Our desk had to sell 3,000 big S&Ps for CapCom on behalf of the Saudi royal family (King Fahd) on Black Friday. The only bids in the pit were for sell programs. I hit every Morgan Stanley sell program bid I could find. I saw hundreds of unmatched trading cards and stacks of orders.
I remember a clerk who thought he had a million-dollar winner but in reality the sales went to Gelber Trading, leaving the clerk long 80 lots; it cost the order filler he worked for over $1 million. I remember the looks on people’s faces and most of all I remember the smell of the pit and all the money that changed hands on those days.
The fighting, the camaraderie, and the big bucks was what the 1987 Crash meant to most traders in the CME’s S&P 500 futures pit. They didn’t care what was going on in Washington or the Persian Gulf; it was a day to make millions and they were determined.
Response from the Federal Reserve
We knew it was serious. After the CBOE shut down at 11:45 the S&P [SNP:^GSPC] continued to plummet. It was like an enormous funnel that everyone turned to. They could not sell stock or options so they sold S&Ps. By 11:30 CT I personally had done over 9,000 big S&Ps and the desk had over 20,000 contracts and the day was not even half over.
The fights between the pit clerks and the desk clerks were going nonstop. The brokers in the pit were not handing out the cards, making it impossible to match the trades to the orders. All sorts of additional CME employees were on the floor as the clearing systems on all the exchanges were overloaded.

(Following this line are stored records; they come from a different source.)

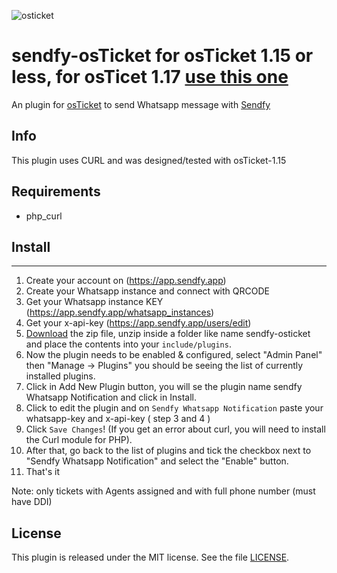 ![osticket](https://demo.osticket.com.br/scp/images/ost-logo.png)

sendfy-osTicket for osTicket 1.15 or less, for osTicet 1.17 [use this one](https://github.com/luispimenta/sendfy-osticket-1-17)
==============
An plugin for [osTicket](https://osticket.com) to send Whatsapp message with [Sendfy](https://sendfy.app/)

Info
------
This plugin uses CURL and was designed/tested with osTicket-1.15

## Requirements
- php_curl

## Install
--------
1. Create your account on (https://app.sendfy.app)
2. Create your Whatsapp instance and connect with QRCODE
3. Get your Whatsapp instance KEY (https://app.sendfy.app/whatsapp_instances)
4. Get your x-api-key (https://app.sendfy.app/users/edit)
5. [Download](https://github.com/luispimenta/sendfy-osticket/releases/latest) the zip file, unzip inside a folder like name sendfy-osticket and place the contents into your `include/plugins`.
6. Now the plugin needs to be enabled & configured, select "Admin Panel" then "Manage -> Plugins" you should be seeing the list of currently installed plugins.
7. Click in Add New Plugin button, you will se the plugin name sendfy Whatsapp Notification and click in Install.
8. Click to edit the plugin and on `Sendfy Whatsapp Notification` paste your whatsapp-key and x-api-key ( step 3 and 4 )
9. Click `Save Changes`! (If you get an error about curl, you will need to install the Curl module for PHP).
10. After that, go back to the list of plugins and tick the checkbox next to "Sendfy Whatsapp Notification" and select the "Enable" button.
11. That's it

Note: only tickets with Agents assigned and with full phone number (must have DDI)

## License

This plugin is released under the MIT license. See the file [LICENSE](LICENSE).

They had never seen volumes like that and then the CME shut down the S&P pit at 12:15.
After the reopen the S&Ps tanked again but there was word floating around that the Federal Reserve was going to “act” by providing liquidity to the financial system.
On Tuesday morning the Fed issued a statement that it would “support market liquidity,” which helped the Tuesday morning bounce. The Fed followed it up by pushing the Fed funds rate down to 7.00% from 7.5%, along with other short-term interest to help reduce the cost for borrowers. The Fed said this was done to “provide significant liquidity to relieve the turbulence and tension in the wake of the financial market upheaval.”

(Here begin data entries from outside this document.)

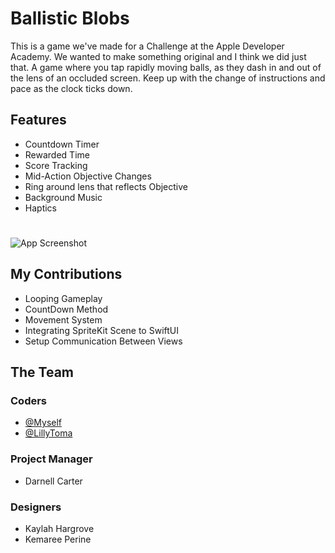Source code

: 
# Ballistic Blobs

This is a game we've made for a Challenge at the Apple Developer Academy. We wanted to make something original and I think we did just that. A game where you tap rapidly moving balls, as they dash in and out of the lens of an occluded screen. Keep up with the change of instructions and pace as the clock ticks down.


## Features

- Countdown Timer
- Rewarded Time
- Score Tracking
- Mid-Action Objective Changes
- Ring around lens that reflects Objective
- Background Music
- Haptics

#

![App Screenshot](https://i.postimg.cc/SNcH9JL5/temp-Imageljr-WIA.avif)


## My Contributions

- Looping Gameplay
- CountDown Method
- Movement System
- Integrating SpriteKit Scene to SwiftUI
- Setup Communication Between Views
## The Team
### Coders
- [@Myself](https://github.com/ClydeLJackson)
- [@LillyToma](https://www.github.com/lillytoma)
### Project Manager
- Darnell Carter
### Designers
- Kaylah Hargrove
- Kemaree Perine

In the S&P pit that day, everyone was talking about how the Fed was buying S&Ps. For the next several weeks the Fed continued to inject reserves of liquidity to buoy the financial markets. I am not sure what would have happened had the Fed not come to the rescue. But what I do know is, it was not the fault of the S&P 500 futures or program trading.
There was never a better pit
Sure there were some big names and stories that came out of the Chicago Board of Trade’s bond pit. It held over 600 clerks, locals and order fillers and it was the biggest. Despite its size, I don’t think it got close to what the S&P pit was in its heyday.
Sure a big bond order filler like my roommate Jimmy Carey could knock out 15,000 bonds on one order but it didn’t have the power of a 2,000 or 3,000 lot big S&P order. It was easier to fill bonds than it was the S&Ps. In the bonds locals would take 500 or 1,000 lots. Try and do that in the S&P.
You had to be so fast——you had to remember small lots, what price and who you traded with. It was a whole different deal. I know some won’t like that I say that, but they were not in both pits; I was.
Even today the remaining 50 or 60 locals in the S&P pit still dream of the ‘87 Crash and all the money they made. Even though most locals are in the pit trying to make $500.00 to $1,000 a day, each one will tell you they are still waiting for that one big down day.
That’s something for you to remember if you’re still trading long-only and you’re afraid to sell short: Fortunes are made on the short side.
A different world
Back then there were firms like Thomson McKinnon, Kidder Peabody, Discount of NY, Bear Stearn, Shearson Lehman, Bankers Trust, Drexel Burnham Lambert, EF Hutton and so many other big names. In 1987 between the CME and the CBOT there were over 500 clearing and sub-clearing firms; today that list is down to under 30 and maybe 5 or 6 of those firms will do business with a retail account.
The once high and mighty trading floors have been transformed into a hybrid trading environment where a trader can bid with his or her hands and offer on his handheld. A lot has changed since electronic trading has taken over. Most of the floor trading is done in the option pits.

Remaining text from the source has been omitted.